Supplied records Start Marker
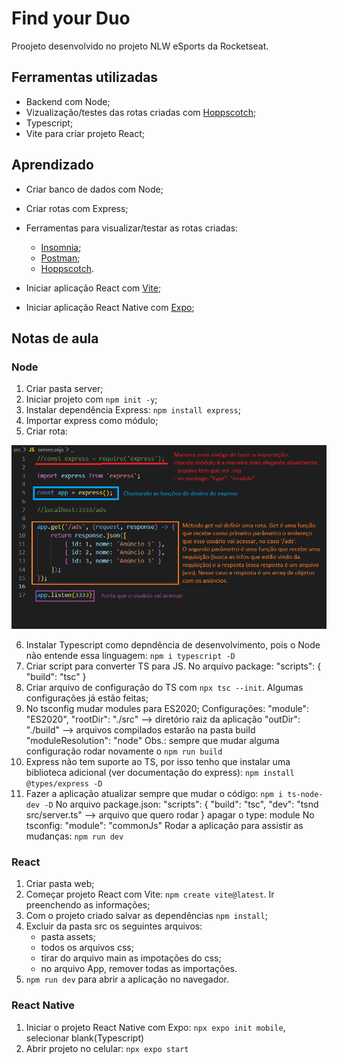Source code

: # Find your Duo

Proojeto desenvolvido no projeto NLW eSports da Rocketseat.

## Ferramentas utilizadas

- Backend com Node;
- Vizualização/testes das rotas criadas com [Hoppscotch](https://hoppscotch.io/pt-br/);
- Typescript;
- Vite para criar projeto React;

## Aprendizado

- Criar banco de dados com Node;
- Criar rotas com Express;
- Ferramentas para visualizar/testar as rotas criadas:
    - [Insomnia](https://insomnia.rest/download);
    - [Postman](https://www.postman.com/);
    - [Hoppscotch](https://hoppscotch.io/pt-br/).

- Iniciar aplicação React com [Vite](https://vitejs.dev/);
- Iniciar aplicação React Native com [Expo](https://expo.dev/);

## Notas de aula

### Node

1. Criar pasta server;
2. Iniciar projeto com `npm init -y`;
3. Instalar dependência Express: `npm install express`;
4. Importar express como módulo;
5. Criar rota: 

![](GitHubAssets/rotes.png)

6. Instalar Typescript como depndência de desenvolvimento, pois o Node não entende essa linguagem: `npm i typescript -D`
7. Criar script para converter TS para JS. No arquivo package:
    "scripts": {
        "build": "tsc"
    }
8. Criar arquivo de configuração do TS com `npx tsc --init`. Algumas configurações já estão feitas;
9. No tsconfig mudar modules para ES2020;
    Configurações:
    "module": "ES2020",
    "rootDir": "./src" --> diretório raiz da aplicação
    "outDir": "./build" --> arquivos compilados estarão na pasta build
    "moduleResolution": "node"
Obs.: sempre que mudar alguma configuração rodar novamente o `npm run build`
10. Express não tem suporte ao TS, por isso tenho que instalar uma biblioteca adicional (ver documentação do express): `npm install @types/express -D`
11. Fazer a aplicação atualizar sempre que mudar o código: `npm i ts-node-dev -D`
    No arquivo package.json:
        "scripts": {
            "build": "tsc",
            "dev": "tsnd src/server.ts" --> arquivo que quero rodar
        }
        apagar o type: module
    No tsconfig:
        "module": "commonJs"
    Rodar a aplicação para assistir as mudanças: `npm run dev`

### React

1. Criar pasta web;
2. Começar projeto React com Vite: `npm create vite@latest`. Ir preenchendo as informações;
3. Com o projeto criado salvar as dependências `npm install`;
4. Excluir da pasta src os seguintes arquivos:
    - pasta assets;
    - todos os arquivos css;
    - tirar do arquivo main as impotações do css;
    - no arquivo App, remover todas as importações.
5. `npm run dev` para abrir a aplicação no navegador.

### React Native

1. Iniciar o projeto React Native com Expo: `npx expo init mobile`, selecionar blank(Typescript)
2. Abrir projeto no celular: `npx expo start`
Supplied records End Marker
— Exercise requirements —
Return the data word for word without its pictures.

— Output below —
Source code

: # Find your Duo

Proojeto desenvolvido no projeto NLW eSports da Rocketseat.

## Ferramentas utilizadas

- Backend com Node;
- Vizualização/testes das rotas criadas com [Hoppscotch](https://hoppscotch.io/pt-br/);
- Typescript;
- Vite para criar projeto React;

## Aprendizado

- Criar banco de dados com Node;
- Criar rotas com Express;
- Ferramentas para visualizar/testar as rotas criadas:
    - [Insomnia](https://insomnia.rest/download);
    - [Postman](https://www.postman.com/);
    - [Hoppscotch](https://hoppscotch.io/pt-br/).

- Iniciar aplicação React com [Vite](https://vitejs.dev/);
- Iniciar aplicação React Native com [Expo](https://expo.dev/);

## Notas de aula

### Node

1. Criar pasta server;
2. Iniciar projeto com `npm init -y`;
3. Instalar dependência Express: `npm install express`;
4. Importar express como módulo;
5. Criar rota: 

![](GitHubAssets/rotes.png)

6. Instalar Typescript como depndência de desenvolvimento, pois o Node não entende essa linguagem: `npm i typescript -D`
7. Criar script para converter TS para JS. No arquivo package:
    "scripts": {
        "build": "tsc"
    }
8. Criar arquivo de configuração do TS com `npx tsc --init`. Algumas configurações já estão feitas;
9. No tsconfig mudar modules para ES2020;
    Configurações:
    "module": "ES2020",
    "rootDir": "./src" --> diretório raiz da aplicação
    "outDir": "./build" --> arquivos compilados estarão na pasta build
    "moduleResolution": "node"
Obs.: sempre que mudar alguma configuração rodar novamente o `npm run build`
10. Express não tem suporte ao TS, por isso tenho que instalar uma biblioteca adicional (ver documentação do express): `npm install @types/express -D`
11. Fazer a aplicação atualizar sempre que mudar o código: `npm i ts-node-dev -D`
    No arquivo package.json:
        "scripts": {
            "build": "tsc",
            "dev": "tsnd src/server.ts" --> arquivo que quero rodar
        }
        apagar o type: module
    No tsconfig:
        "module": "commonJs"
    Rodar a aplicação para assistir as mudanças: `npm run dev`

### React

1. Criar pasta web;
2. Começar projeto React com Vite: `npm create vite@latest`. Ir preenchendo as informações;
3. Com o projeto criado salvar as dependências `npm install`;
4. Excluir da pasta src os seguintes arquivos:
    - pasta assets;
    - todos os arquivos css;
    - tirar do arquivo main as impotações do css;
    - no arquivo App, remover todas as importações.
5. `npm run dev` para abrir a aplicação no navegador.

### React Native

1. Iniciar o projeto React Native com Expo: `npx expo init mobile`, selecionar blank(Typescript)
2. Abrir projeto no celular: `npx expo start`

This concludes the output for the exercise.